Copy, exactly and without additions, every line in the records below from the one holding "Euclidean length of" through the one holding "choose, from a", both ends included.

[Stored data]
<<<<

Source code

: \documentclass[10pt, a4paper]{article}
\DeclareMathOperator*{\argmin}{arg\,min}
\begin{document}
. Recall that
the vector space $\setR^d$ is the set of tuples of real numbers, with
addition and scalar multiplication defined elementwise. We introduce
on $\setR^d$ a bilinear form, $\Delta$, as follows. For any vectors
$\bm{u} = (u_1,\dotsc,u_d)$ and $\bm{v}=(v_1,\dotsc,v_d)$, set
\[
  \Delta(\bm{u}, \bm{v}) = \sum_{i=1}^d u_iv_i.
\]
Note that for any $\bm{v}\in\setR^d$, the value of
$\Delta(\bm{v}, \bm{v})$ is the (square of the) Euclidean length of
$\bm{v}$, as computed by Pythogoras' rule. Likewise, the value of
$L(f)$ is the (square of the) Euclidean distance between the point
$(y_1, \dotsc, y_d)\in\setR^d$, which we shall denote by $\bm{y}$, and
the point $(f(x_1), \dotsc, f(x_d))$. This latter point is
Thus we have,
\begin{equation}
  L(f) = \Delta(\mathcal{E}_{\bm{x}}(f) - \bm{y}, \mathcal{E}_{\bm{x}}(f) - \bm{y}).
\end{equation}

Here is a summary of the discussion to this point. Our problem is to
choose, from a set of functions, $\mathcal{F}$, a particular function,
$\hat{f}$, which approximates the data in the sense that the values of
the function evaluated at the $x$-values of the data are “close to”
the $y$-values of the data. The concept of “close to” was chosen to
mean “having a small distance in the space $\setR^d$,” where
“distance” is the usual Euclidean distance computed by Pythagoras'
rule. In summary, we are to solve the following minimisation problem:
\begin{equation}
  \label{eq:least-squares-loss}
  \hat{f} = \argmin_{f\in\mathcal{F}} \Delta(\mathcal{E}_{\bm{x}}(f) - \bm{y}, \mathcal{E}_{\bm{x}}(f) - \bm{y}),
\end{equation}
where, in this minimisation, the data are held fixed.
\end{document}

>>>>

Task answer:
$\Delta(\bm{v}, \bm{v})$ is the (square of the) Euclidean length of
$\bm{v}$, as computed by Pythogoras' rule. Likewise, the value of
$L(f)$ is the (square of the) Euclidean distance between the point
$(y_1, \dotsc, y_d)\in\setR^d$, which we shall denote by $\bm{y}$, and
the point $(f(x_1), \dotsc, f(x_d))$. This latter point is
Thus we have,
\begin{equation}
  L(f) = \Delta(\mathcal{E}_{\bm{x}}(f) - \bm{y}, \mathcal{E}_{\bm{x}}(f) - \bm{y}).
\end{equation}

Here is a summary of the discussion to this point. Our problem is to
choose, from a set of functions, $\mathcal{F}$, a particular function,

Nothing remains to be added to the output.